急に仕事が入ったことも謎だけれど、そもそも他の隊員たちは何をしているのだろうか。まさか自分たちのように仕事が入るまで何もせずにぐうたらして過ごし、給料をもらっているわけではないだろう。
日下は少し考えてから口を開いた。
「実は、あなたたちの入隊は柊長官の独断なのです。なので、土曜日から今日の午前中まではあなた方の入隊の是非が上層部で話し合われていました」
繋はそれを聞いて少し驚く。
連行された当日に半ば強制的に入隊させられた繋たちだが、その入隊がまさか柊一人の判断だったとは思わなかった。自分たちの入隊について三日以上話し合われたということは相当揉めたのだろう。
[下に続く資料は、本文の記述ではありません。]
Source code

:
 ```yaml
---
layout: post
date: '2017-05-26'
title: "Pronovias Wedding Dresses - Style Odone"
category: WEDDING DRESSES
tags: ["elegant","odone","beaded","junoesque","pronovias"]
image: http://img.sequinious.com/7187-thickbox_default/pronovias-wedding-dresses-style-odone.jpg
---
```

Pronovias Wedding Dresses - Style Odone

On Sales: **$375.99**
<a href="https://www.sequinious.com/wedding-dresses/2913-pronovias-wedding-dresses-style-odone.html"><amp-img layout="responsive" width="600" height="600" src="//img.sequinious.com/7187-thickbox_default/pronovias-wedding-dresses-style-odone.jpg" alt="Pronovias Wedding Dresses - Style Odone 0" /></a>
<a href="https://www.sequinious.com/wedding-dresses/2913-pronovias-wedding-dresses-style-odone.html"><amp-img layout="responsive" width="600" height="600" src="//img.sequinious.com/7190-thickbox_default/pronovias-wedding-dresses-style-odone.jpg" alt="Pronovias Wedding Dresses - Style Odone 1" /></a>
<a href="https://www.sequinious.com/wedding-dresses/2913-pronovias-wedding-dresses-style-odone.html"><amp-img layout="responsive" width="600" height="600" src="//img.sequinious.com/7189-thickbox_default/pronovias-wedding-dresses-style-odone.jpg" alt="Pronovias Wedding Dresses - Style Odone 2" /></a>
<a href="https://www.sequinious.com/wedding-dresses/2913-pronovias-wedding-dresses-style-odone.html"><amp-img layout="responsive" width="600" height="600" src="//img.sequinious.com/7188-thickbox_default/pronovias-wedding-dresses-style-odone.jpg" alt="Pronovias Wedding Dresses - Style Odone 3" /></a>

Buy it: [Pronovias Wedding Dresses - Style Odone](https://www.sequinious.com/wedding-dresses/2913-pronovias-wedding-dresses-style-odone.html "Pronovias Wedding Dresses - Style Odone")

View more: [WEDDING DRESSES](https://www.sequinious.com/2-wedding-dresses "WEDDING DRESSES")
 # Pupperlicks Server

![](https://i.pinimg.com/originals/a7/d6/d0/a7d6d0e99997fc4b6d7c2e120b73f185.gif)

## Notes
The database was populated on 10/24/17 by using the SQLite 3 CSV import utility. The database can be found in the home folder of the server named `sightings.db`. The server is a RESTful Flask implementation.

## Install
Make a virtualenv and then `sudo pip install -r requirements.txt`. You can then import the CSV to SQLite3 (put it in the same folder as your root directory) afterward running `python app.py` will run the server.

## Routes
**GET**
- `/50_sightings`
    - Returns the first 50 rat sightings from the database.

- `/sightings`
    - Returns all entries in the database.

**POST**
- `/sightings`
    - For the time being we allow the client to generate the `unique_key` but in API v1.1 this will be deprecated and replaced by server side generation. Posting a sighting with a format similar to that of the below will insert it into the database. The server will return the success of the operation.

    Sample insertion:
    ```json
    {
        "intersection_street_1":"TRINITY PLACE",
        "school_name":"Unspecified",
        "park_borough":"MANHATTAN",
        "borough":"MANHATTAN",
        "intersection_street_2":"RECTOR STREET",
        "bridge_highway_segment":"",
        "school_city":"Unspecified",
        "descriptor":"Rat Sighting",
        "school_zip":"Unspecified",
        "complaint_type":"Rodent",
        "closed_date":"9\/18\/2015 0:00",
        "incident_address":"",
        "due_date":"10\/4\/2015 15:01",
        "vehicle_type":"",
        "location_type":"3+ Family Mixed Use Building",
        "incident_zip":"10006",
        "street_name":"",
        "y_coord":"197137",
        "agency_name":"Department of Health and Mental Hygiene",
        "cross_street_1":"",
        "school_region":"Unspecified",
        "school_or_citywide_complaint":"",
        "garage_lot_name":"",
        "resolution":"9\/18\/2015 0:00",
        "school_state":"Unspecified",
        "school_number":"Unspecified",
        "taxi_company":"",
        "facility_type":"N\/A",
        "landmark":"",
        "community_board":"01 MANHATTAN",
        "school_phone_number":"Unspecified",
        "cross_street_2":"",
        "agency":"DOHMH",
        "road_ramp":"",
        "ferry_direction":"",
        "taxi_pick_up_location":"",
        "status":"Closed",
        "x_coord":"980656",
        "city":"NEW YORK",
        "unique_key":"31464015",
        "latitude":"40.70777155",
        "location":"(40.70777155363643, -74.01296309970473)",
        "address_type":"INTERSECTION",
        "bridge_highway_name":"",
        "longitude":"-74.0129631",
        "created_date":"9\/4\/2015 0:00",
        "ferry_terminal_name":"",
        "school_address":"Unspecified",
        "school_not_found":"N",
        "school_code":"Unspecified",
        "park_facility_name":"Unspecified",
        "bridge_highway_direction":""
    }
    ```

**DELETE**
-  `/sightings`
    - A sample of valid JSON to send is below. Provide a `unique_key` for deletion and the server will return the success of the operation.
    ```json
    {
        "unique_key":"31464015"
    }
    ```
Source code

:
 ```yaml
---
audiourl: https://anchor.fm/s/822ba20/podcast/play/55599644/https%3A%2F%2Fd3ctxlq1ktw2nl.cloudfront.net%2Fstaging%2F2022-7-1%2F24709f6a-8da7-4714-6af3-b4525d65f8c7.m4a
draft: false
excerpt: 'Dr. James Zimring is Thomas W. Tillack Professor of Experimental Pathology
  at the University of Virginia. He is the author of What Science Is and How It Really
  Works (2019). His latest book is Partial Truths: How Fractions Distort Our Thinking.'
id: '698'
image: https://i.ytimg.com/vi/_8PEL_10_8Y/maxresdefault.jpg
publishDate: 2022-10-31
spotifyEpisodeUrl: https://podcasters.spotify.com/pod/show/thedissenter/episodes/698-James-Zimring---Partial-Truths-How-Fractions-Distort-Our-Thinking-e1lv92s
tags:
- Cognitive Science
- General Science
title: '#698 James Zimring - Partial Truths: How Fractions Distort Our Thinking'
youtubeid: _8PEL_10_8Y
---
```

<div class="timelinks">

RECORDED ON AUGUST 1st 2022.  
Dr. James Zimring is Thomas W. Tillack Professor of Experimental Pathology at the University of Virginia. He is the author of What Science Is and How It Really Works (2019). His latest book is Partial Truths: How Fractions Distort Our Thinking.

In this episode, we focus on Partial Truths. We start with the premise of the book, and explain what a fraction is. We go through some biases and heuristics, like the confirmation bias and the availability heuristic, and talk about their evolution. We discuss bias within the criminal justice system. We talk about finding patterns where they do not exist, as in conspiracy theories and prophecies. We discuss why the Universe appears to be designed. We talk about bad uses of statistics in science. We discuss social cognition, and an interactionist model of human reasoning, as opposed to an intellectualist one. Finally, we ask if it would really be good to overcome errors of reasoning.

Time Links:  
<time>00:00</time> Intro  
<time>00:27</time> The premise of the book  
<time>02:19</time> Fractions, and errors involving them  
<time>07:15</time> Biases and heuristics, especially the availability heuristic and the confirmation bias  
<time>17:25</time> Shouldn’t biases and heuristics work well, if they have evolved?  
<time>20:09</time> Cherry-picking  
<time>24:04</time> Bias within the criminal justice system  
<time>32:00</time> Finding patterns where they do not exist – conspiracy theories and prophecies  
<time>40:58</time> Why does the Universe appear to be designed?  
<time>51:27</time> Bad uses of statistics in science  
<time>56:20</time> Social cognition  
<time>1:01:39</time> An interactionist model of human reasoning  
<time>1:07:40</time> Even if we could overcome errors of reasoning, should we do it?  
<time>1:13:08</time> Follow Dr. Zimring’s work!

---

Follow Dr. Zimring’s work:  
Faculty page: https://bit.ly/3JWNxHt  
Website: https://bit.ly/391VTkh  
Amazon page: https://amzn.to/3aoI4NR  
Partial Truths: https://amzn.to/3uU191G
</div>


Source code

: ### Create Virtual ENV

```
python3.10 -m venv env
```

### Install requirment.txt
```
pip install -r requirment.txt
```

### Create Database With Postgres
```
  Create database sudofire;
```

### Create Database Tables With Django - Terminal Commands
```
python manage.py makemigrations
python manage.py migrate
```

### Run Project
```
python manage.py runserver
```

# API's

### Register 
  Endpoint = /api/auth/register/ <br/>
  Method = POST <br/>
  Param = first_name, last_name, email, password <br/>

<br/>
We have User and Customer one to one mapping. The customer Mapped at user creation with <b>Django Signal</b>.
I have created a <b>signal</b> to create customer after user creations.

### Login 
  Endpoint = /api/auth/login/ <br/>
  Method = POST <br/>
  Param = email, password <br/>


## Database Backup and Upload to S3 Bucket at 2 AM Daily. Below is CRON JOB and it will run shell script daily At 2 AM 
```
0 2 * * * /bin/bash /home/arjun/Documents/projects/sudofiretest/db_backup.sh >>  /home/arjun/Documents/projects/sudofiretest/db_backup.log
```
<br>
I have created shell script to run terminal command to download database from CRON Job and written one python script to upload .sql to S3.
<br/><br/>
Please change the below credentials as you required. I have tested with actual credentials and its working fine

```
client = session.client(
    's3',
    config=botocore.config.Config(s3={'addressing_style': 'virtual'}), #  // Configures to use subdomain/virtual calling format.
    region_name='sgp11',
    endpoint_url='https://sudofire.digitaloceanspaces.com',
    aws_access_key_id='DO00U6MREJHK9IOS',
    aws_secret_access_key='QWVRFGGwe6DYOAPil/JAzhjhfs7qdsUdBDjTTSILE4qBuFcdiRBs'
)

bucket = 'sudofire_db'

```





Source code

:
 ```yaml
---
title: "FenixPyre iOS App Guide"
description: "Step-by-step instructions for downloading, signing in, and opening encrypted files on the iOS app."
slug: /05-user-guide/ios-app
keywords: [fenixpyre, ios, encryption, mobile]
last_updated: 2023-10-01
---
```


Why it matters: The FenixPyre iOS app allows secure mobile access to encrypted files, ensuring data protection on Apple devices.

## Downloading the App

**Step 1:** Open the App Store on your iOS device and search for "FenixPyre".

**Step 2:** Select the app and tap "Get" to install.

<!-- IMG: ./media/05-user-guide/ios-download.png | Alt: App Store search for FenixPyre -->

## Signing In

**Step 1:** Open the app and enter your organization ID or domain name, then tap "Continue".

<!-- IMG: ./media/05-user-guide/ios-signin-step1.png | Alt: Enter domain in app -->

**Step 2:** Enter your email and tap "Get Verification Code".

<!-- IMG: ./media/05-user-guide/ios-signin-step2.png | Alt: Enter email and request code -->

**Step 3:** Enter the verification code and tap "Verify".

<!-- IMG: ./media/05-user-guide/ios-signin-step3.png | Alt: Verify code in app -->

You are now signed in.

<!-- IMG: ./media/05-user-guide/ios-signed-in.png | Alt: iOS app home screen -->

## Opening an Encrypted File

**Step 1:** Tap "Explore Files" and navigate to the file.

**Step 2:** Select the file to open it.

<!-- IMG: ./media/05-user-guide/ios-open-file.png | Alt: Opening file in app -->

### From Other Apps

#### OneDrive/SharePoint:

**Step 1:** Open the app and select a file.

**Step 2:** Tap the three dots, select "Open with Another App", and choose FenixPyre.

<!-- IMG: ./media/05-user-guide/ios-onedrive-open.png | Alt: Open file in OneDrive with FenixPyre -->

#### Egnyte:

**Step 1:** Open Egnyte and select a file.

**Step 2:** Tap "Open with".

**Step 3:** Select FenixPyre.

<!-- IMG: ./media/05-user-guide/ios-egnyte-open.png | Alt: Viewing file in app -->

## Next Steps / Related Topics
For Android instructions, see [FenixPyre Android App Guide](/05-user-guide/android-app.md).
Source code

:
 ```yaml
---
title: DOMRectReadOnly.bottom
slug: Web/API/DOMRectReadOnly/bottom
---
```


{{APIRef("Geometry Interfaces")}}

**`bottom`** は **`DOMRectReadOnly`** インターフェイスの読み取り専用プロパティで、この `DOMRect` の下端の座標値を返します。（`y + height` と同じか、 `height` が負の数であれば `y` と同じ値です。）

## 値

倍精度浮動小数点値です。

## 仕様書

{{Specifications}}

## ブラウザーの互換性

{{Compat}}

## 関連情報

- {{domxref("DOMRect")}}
「うちの組織は、ワンマンプレイとまでは言いませんが柊長官の能力の高さとカリスマ性に頼っている節があります。なので、基本は長官の判断に従っているのですが、あなた方の入隊は流石に常軌を逸した判断だと多くの人が感じたようです。上層部が反対派と賛成派、まぁ賛成派はほとんど長官一人ですが、その二つに分かれてかなり議論されました」
「それで、結果はどうなったんですか?」
議論の結果によっては繋と愛華は職を失い、最悪の場合刑務所行きかもしれない。
繋は恐る恐る聞く。
「結果は、とりあえず仮入隊は認めていくつかの任務で様子を見るということになりました。まぁ、長官はそんなことは無視してあなた方に隊員バッジや機関員証を渡してしまったみたいですけどね」
日下は呆れた口調で言った。前から見ていると、日下は柊の行動に振り回されているようで、中間管理職といった感じだ。
繋は、とりあえず路頭に迷うことは無さそうで安心する。
「ちなみに、他の隊員の方々は毎日巡回やトレーニングといった業務に取り組んでくれてますよ。あなた方は特例で別行動といった感じです」
どうやら平日からぐうたらしているのは繋や愛華だけらしい。
まだ仮入隊とはいえ、それで同じ給料をもらうのは少し申し訳ない気がしてきた。
「なんだ、昼間にごろごろして給料貰えるならずっと仮入隊でもいいなー」
そんな繋とは真逆の考えを持つ愛華はそう言って気楽に笑っていた。